A US Navy então colocou o Martin Mars para realizar muitos voos entre a Califórnia e o Havaí, na rota aérea sobre a água mais longa do mundo na época, transportando suprimentos para áreas avançadas. Por causa de sua enorme capacidade de carga, a “Old Lady” tornou-se uma adição indispensável para o teatro de guerra no Pacífico.

Parte dos dezesseis tripulantes do Martin Mars que estiveram em Natal.

Quando a Segunda Guerra Mundial terminou, apenas seis Martin Mars haviam sido construídos e o pedido restante de quatorze foi cancelado. O pior de tudo foi que a era do barco voador comercial estava no começo do fim.

As companhias aéreas agora estavam adquirindo grandes aviões terrestres com potentes motores.

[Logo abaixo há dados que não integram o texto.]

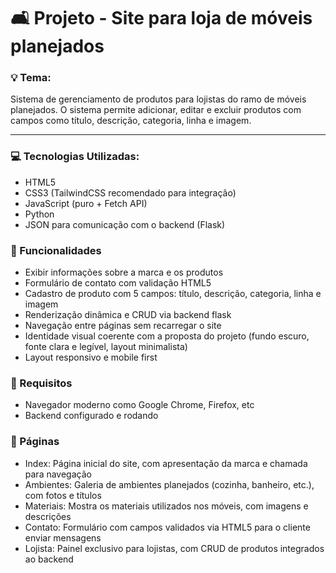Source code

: # 🛋️ Projeto - Site para loja de móveis planejados

### 💡 Tema:
Sistema de gerenciamento de produtos para lojistas do ramo de móveis planejados. O sistema permite adicionar, editar e excluir produtos com campos como título, descrição, categoria, linha e imagem.

---

### :computer: Tecnologias Utilizadas:

- HTML5
- CSS3 (TailwindCSS recomendado para integração)
- JavaScript (puro + Fetch API)
- Python
- JSON para comunicação com o backend (Flask)

### 📕 Funcionalidades

- Exibir informações sobre a marca e os produtos
- Formulário de contato com validação HTML5
- Cadastro de produto com 5 campos: título, descrição, categoria, linha e imagem
- Renderização dinâmica e CRUD via backend flask
- Navegação entre páginas sem recarregar o site
- Identidade visual coerente com a proposta do projeto (fundo escuro, fonte clara e legível, layout minimalista)
- Layout responsivo e mobile first

### 📝 Requisitos

- Navegador moderno como Google Chrome, Firefox, etc
- Backend configurado e rodando

### 📃 Páginas

- Index: Página inicial do site, com apresentação da marca e chamada para navegação
- Ambientes: Galeria de ambientes planejados (cozinha, banheiro, etc.), com fotos e títulos
- Materiais: Mostra os materiais utilizados nos móveis, com imagens e descrições
- Contato: Formulário com campos validados via HTML5 para o cliente enviar mensagens
- Lojista: Painel exclusivo para lojistas, com CRUD de produtos integrados ao backend


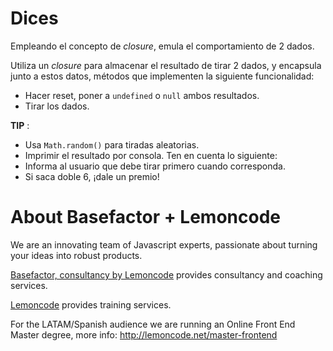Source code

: # Dices

Empleando el concepto de _closure_, emula el comportamiento de 2 dados.

Utiliza un _closure_ para almacenar el resultado de tirar 2 dados, y encapsula junto a estos datos, métodos que implementen la siguiente funcionalidad:

- Hacer reset, poner a `undefined` o `null` ambos resultados.
- Tirar los dados. 

**TIP** : 
- Usa `Math.random()` para tiradas aleatorias.
- Imprimir el resultado por consola. Ten en cuenta lo siguiente:
- Informa al usuario que debe tirar primero cuando corresponda.
- Si saca doble 6, ¡dale un premio!

# About Basefactor + Lemoncode

We are an innovating team of Javascript experts, passionate about turning your ideas into robust products.

[Basefactor, consultancy by Lemoncode](http://www.basefactor.com) provides consultancy and coaching services.

[Lemoncode](http://lemoncode.net/services/en/#en-home) provides training services.

For the LATAM/Spanish audience we are running an Online Front End Master degree, more info: http://lemoncode.net/master-frontend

A empresa aérea Pan American Airways, que utilizou grandes hidroaviões Boeing 314 Clipper, havia desistido desse tipo de aeronave em suas rotas.

No dia 29 de dezembro de 1943, quase um mês após a chegada do Martin Mars a Natal, o jornal A Ordem reproduziu uma reportagem produzida pelo jornalista americano Larry Carr sobre a passagem dessa aeronave pela cidade.

O futuro do transporte aéreo estava em pistas de pouso fixas e grandes aeroportos, aproveitando os muitos aeródromos que foram construídos durante a guerra, que agora tornavam as viagens mais convenientes e as cidades sem áreas com água adequadas para amerissagem de hidroaviões podiam agora se ligar através das viagens aéreas.

No caso dos Martin Mars aconteceu uma situação diferenciada, que trouxe esses grandes hidroaviões até nossos dias.

Segundo eu apurei, essa foto é de 8 de dezembro de 1943, no retorno do Martin Mars aos Estados Unidos após o voo até Natal.

Considerados obsoletos pela Marinha em 1956, o destino dos Martin Mars parecia ser virar sucata. Mas graças a uma série de incêndios devastadores, um grupo de empresas madeireiras canadenses formaram uma organização que mudaria para sempre as chances de combater essas tragédias que devastam o meio ambiente.

Em 1959 quatro Martin Mars retirados do serviço ativo da US Navy foram comprados pelos madeireiros e cada um foi modificado para receber um tanque de água de 22.276 litros de água, com as portas de liberação no fundo ou nas laterais do casco e a modificação foi um sucesso. Felizmente essas aeronaves vieram com 35 motores adicionais e quase 90 toneladas de peças de reposição, o que sustentou suas operações por anos a fio.

Foto publicada em um jornal americano, que mostra a esquerda o piloto William Evitt Coney, junto com um dos tripulantes do Martin Mars, degustando o café da manhã em um hotel em Natal, provavelmente o Grande Hotel da Ribeira.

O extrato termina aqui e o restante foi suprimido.